(Collected data)
+++

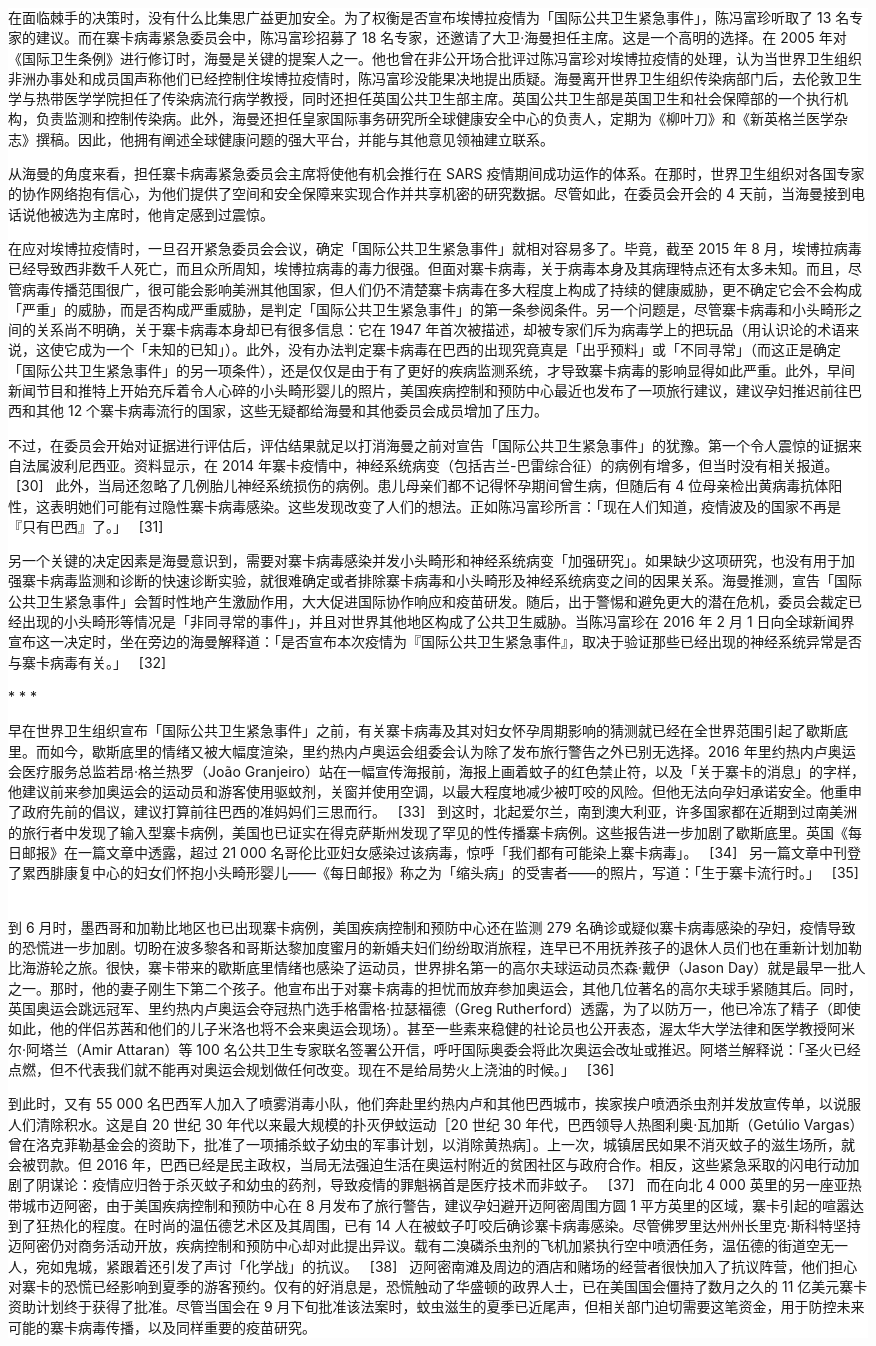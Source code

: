 
在面临棘手的决策时，没有什么比集思广益更加安全。为了权衡是否宣布埃博拉疫情为「国际公共卫生紧急事件」，陈冯富珍听取了 13 名专家的建议。而在寨卡病毒紧急委员会中，陈冯富珍招募了 18 名专家，还邀请了大卫·海曼担任主席。这是一个高明的选择。在 2005 年对《国际卫生条例》进行修订时，海曼是关键的提案人之一。他也曾在非公开场合批评过陈冯富珍对埃博拉疫情的处理，认为当世界卫生组织非洲办事处和成员国声称他们已经控制住埃博拉疫情时，陈冯富珍没能果决地提出质疑。海曼离开世界卫生组织传染病部门后，去伦敦卫生学与热带医学学院担任了传染病流行病学教授，同时还担任英国公共卫生部主席。英国公共卫生部是英国卫生和社会保障部的一个执行机构，负责监测和控制传染病。此外，海曼还担任皇家国际事务研究所全球健康安全中心的负责人，定期为《柳叶刀》和《新英格兰医学杂志》撰稿。因此，他拥有阐述全球健康问题的强大平台，并能与其他意见领袖建立联系。 


从海曼的角度来看，担任寨卡病毒紧急委员会主席将使他有机会推行在 SARS 疫情期间成功运作的体系。在那时，世界卫生组织对各国专家的协作网络抱有信心，为他们提供了空间和安全保障来实现合作并共享机密的研究数据。尽管如此，在委员会开会的 4 天前，当海曼接到电话说他被选为主席时，他肯定感到过震惊。 


在应对埃博拉疫情时，一旦召开紧急委员会会议，确定「国际公共卫生紧急事件」就相对容易多了。毕竟，截至 2015 年 8 月，埃博拉病毒已经导致西非数千人死亡，而且众所周知，埃博拉病毒的毒力很强。但面对寨卡病毒，关于病毒本身及其病理特点还有太多未知。而且，尽管病毒传播范围很广，很可能会影响美洲其他国家，但人们仍不清楚寨卡病毒在多大程度上构成了持续的健康威胁，更不确定它会不会构成「严重」的威胁，而是否构成严重威胁，是判定「国际公共卫生紧急事件」的第一条参阅条件。另一个问题是，尽管寨卡病毒和小头畸形之间的关系尚不明确，关于寨卡病毒本身却已有很多信息：它在 1947 年首次被描述，却被专家们斥为病毒学上的把玩品（用认识论的术语来说，这使它成为一个「未知的已知」）。此外，没有办法判定寨卡病毒在巴西的出现究竟真是「出乎预料」或「不同寻常」（而这正是确定「国际公共卫生紧急事件」的另一项条件），还是仅仅是由于有了更好的疾病监测系统，才导致寨卡病毒的影响显得如此严重。此外，早间新闻节目和推特上开始充斥着令人心碎的小头畸形婴儿的照片，美国疾病控制和预防中心最近也发布了一项旅行建议，建议孕妇推迟前往巴西和其他 12 个寨卡病毒流行的国家，这些无疑都给海曼和其他委员会成员增加了压力。 


不过，在委员会开始对证据进行评估后，评估结果就足以打消海曼之前对宣告「国际公共卫生紧急事件」的犹豫。第一个令人震惊的证据来自法属波利尼西亚。资料显示，在 2014 年寨卡疫情中，神经系统病变（包括吉兰-巴雷综合征）的病例有增多，但当时没有相关报道。   [30]   此外，当局还忽略了几例胎儿神经系统损伤的病例。患儿母亲们都不记得怀孕期间曾生病，但随后有 4 位母亲检出黄病毒抗体阳性，这表明她们可能有过隐性寨卡病毒感染。这些发现改变了人们的想法。正如陈冯富珍所言：「现在人们知道，疫情波及的国家不再是『只有巴西』了。」   [31]   


另一个关键的决定因素是海曼意识到，需要对寨卡病毒感染并发小头畸形和神经系统病变「加强研究」。如果缺少这项研究，也没有用于加强寨卡病毒监测和诊断的快速诊断实验，就很难确定或者排除寨卡病毒和小头畸形及神经系统病变之间的因果关系。海曼推测，宣告「国际公共卫生紧急事件」会暂时性地产生激励作用，大大促进国际协作响应和疫苗研发。随后，出于警惕和避免更大的潜在危机，委员会裁定已经出现的小头畸形等情况是「非同寻常的事件」，并且对世界其他地区构成了公共卫生威胁。当陈冯富珍在 2016 年 2 月 1 日向全球新闻界宣布这一决定时，坐在旁边的海曼解释道：「是否宣布本次疫情为『国际公共卫生紧急事件』，取决于验证那些已经出现的神经系统异常是否与寨卡病毒有关。」   [32]   


\* \* \* 


早在世界卫生组织宣布「国际公共卫生紧急事件」之前，有关寨卡病毒及其对妇女怀孕周期影响的猜测就已经在全世界范围引起了歇斯底里。而如今，歇斯底里的情绪又被大幅度渲染，里约热内卢奥运会组委会认为除了发布旅行警告之外已别无选择。2016 年里约热内卢奥运会医疗服务总监若昂·格兰热罗（João Granjeiro）站在一幅宣传海报前，海报上画着蚊子的红色禁止符，以及「关于寨卡的消息」的字样，他建议前来参加奥运会的运动员和游客使用驱蚊剂，关窗并使用空调，以最大程度地减少被叮咬的风险。但他无法向孕妇承诺安全。他重申了政府先前的倡议，建议打算前往巴西的准妈妈们三思而行。   [33]   到这时，北起爱尔兰，南到澳大利亚，许多国家都在近期到过南美洲的旅行者中发现了输入型寨卡病例，美国也已证实在得克萨斯州发现了罕见的性传播寨卡病例。这些报告进一步加剧了歇斯底里。英国《每日邮报》在一篇文章中透露，超过 21 000 名哥伦比亚妇女感染过该病毒，惊呼「我们都有可能染上寨卡病毒」。   [34]   另一篇文章中刊登了累西腓康复中心的妇女们怀抱小头畸形婴儿——《每日邮报》称之为「缩头病」的受害者——的照片，写道：「生于寨卡流行时。」   [35]   


到 6 月时，墨西哥和加勒比地区也已出现寨卡病例，美国疾病控制和预防中心还在监测 279 名确诊或疑似寨卡病毒感染的孕妇，疫情导致的恐慌进一步加剧。切盼在波多黎各和哥斯达黎加度蜜月的新婚夫妇们纷纷取消旅程，连早已不用抚养孩子的退休人员们也在重新计划加勒比海游轮之旅。很快，寨卡带来的歇斯底里情绪也感染了运动员，世界排名第一的高尔夫球运动员杰森·戴伊（Jason Day）就是最早一批人之一。那时，他的妻子刚生下第二个孩子。他宣布出于对寨卡病毒的担忧而放弃参加奥运会，其他几位著名的高尔夫球手紧随其后。同时，英国奥运会跳远冠军、里约热内卢奥运会夺冠热门选手格雷格·拉瑟福德（Greg Rutherford）透露，为了以防万一，他已冷冻了精子（即使如此，他的伴侣苏茜和他们的儿子米洛也将不会来奥运会现场）。甚至一些素来稳健的社论员也公开表态，渥太华大学法律和医学教授阿米尔·阿塔兰（Amir Attaran）等 100 名公共卫生专家联名签署公开信，呼吁国际奥委会将此次奥运会改址或推迟。阿塔兰解释说：「圣火已经点燃，但不代表我们就不能再对奥运会规划做任何改变。现在不是给局势火上浇油的时候。」   [36]   


到此时，又有 55 000 名巴西军人加入了喷雾消毒小队，他们奔赴里约热内卢和其他巴西城市，挨家挨户喷洒杀虫剂并发放宣传单，以说服人们清除积水。这是自 20 世纪 30 年代以来最大规模的扑灭伊蚊运动［20 世纪 30 年代，巴西领导人热图利奥·瓦加斯（Getúlio Vargas）曾在洛克菲勒基金会的资助下，批准了一项捕杀蚊子幼虫的军事计划，以消除黄热病］。上一次，城镇居民如果不消灭蚊子的滋生场所，就会被罚款。但 2016 年，巴西已经是民主政权，当局无法强迫生活在奥运村附近的贫困社区与政府合作。相反，这些紧急采取的闪电行动加剧了阴谋论：疫情应归咎于杀灭蚊子和幼虫的药剂，导致疫情的罪魁祸首是医疗技术而非蚊子。   [37]   而在向北 4 000 英里的另一座亚热带城市迈阿密，由于美国疾病控制和预防中心在 8 月发布了旅行警告，建议孕妇避开迈阿密周围方圆 1 平方英里的区域，寨卡引起的喧嚣达到了狂热化的程度。在时尚的温伍德艺术区及其周围，已有 14 人在被蚊子叮咬后确诊寨卡病毒感染。尽管佛罗里达州州长里克·斯科特坚持迈阿密仍对商务活动开放，疾病控制和预防中心却对此提出异议。载有二溴磷杀虫剂的飞机加紧执行空中喷洒任务，温伍德的街道空无一人，宛如鬼城，紧跟着还引发了声讨「化学战」的抗议。   [38]   迈阿密南滩及周边的酒店和赌场的经营者很快加入了抗议阵营，他们担心对寨卡的恐慌已经影响到夏季的游客预约。仅有的好消息是，恐慌触动了华盛顿的政界人士，已在美国国会僵持了数月之久的 11 亿美元寨卡资助计划终于获得了批准。尽管当国会在 9 月下旬批准该法案时，蚊虫滋生的夏季已近尾声，但相关部门迫切需要这笔资金，用于防控未来可能的寨卡病毒传播，以及同样重要的疫苗研究。 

+++

▸ What to work on:
Any pictures are to be skipped, and the lines from the beginning of the entries through the line with "2014 年寨卡疫情中，神经系统病变（包括吉兰-巴雷综合征）的病例有增多，但当时没有相关报道。   [30]" copied exactly.

▸ Response to this task:
Source code

: 
在面临棘手的决策时，没有什么比集思广益更加安全。为了权衡是否宣布埃博拉疫情为「国际公共卫生紧急事件」，陈冯富珍听取了 13 名专家的建议。而在寨卡病毒紧急委员会中，陈冯富珍招募了 18 名专家，还邀请了大卫·海曼担任主席。这是一个高明的选择。在 2005 年对《国际卫生条例》进行修订时，海曼是关键的提案人之一。他也曾在非公开场合批评过陈冯富珍对埃博拉疫情的处理，认为当世界卫生组织非洲办事处和成员国声称他们已经控制住埃博拉疫情时，陈冯富珍没能果决地提出质疑。海曼离开世界卫生组织传染病部门后，去伦敦卫生学与热带医学学院担任了传染病流行病学教授，同时还担任英国公共卫生部主席。英国公共卫生部是英国卫生和社会保障部的一个执行机构，负责监测和控制传染病。此外，海曼还担任皇家国际事务研究所全球健康安全中心的负责人，定期为《柳叶刀》和《新英格兰医学杂志》撰稿。因此，他拥有阐述全球健康问题的强大平台，并能与其他意见领袖建立联系。 


从海曼的角度来看，担任寨卡病毒紧急委员会主席将使他有机会推行在 SARS 疫情期间成功运作的体系。在那时，世界卫生组织对各国专家的协作网络抱有信心，为他们提供了空间和安全保障来实现合作并共享机密的研究数据。尽管如此，在委员会开会的 4 天前，当海曼接到电话说他被选为主席时，他肯定感到过震惊。 


在应对埃博拉疫情时，一旦召开紧急委员会会议，确定「国际公共卫生紧急事件」就相对容易多了。毕竟，截至 2015 年 8 月，埃博拉病毒已经导致西非数千人死亡，而且众所周知，埃博拉病毒的毒力很强。但面对寨卡病毒，关于病毒本身及其病理特点还有太多未知。而且，尽管病毒传播范围很广，很可能会影响美洲其他国家，但人们仍不清楚寨卡病毒在多大程度上构成了持续的健康威胁，更不确定它会不会构成「严重」的威胁，而是否构成严重威胁，是判定「国际公共卫生紧急事件」的第一条参阅条件。另一个问题是，尽管寨卡病毒和小头畸形之间的关系尚不明确，关于寨卡病毒本身却已有很多信息：它在 1947 年首次被描述，却被专家们斥为病毒学上的把玩品（用认识论的术语来说，这使它成为一个「未知的已知」）。此外，没有办法判定寨卡病毒在巴西的出现究竟真是「出乎预料」或「不同寻常」（而这正是确定「国际公共卫生紧急事件」的另一项条件），还是仅仅是由于有了更好的疾病监测系统，才导致寨卡病毒的影响显得如此严重。此外，早间新闻节目和推特上开始充斥着令人心碎的小头畸形婴儿的照片，美国疾病控制和预防中心最近也发布了一项旅行建议，建议孕妇推迟前往巴西和其他 12 个寨卡病毒流行的国家，这些无疑都给海曼和其他委员会成员增加了压力。 


不过，在委员会开始对证据进行评估后，评估结果就足以打消海曼之前对宣告「国际公共卫生紧急事件」的犹豫。第一个令人震惊的证据来自法属波利尼西亚。资料显示，在 2014 年寨卡疫情中，神经系统病变（包括吉兰-巴雷综合征）的病例有增多，但当时没有相关报道。   [30]   此外，当局还忽略了几例胎儿神经系统损伤的病例。患儿母亲们都不记得怀孕期间曾生病，但随后有 4 位母亲检出黄病毒抗体阳性，这表明她们可能有过隐性寨卡病毒感染。这些发现改变了人们的想法。正如陈冯富珍所言：「现在人们知道，疫情波及的国家不再是『只有巴西』了。」   [31]   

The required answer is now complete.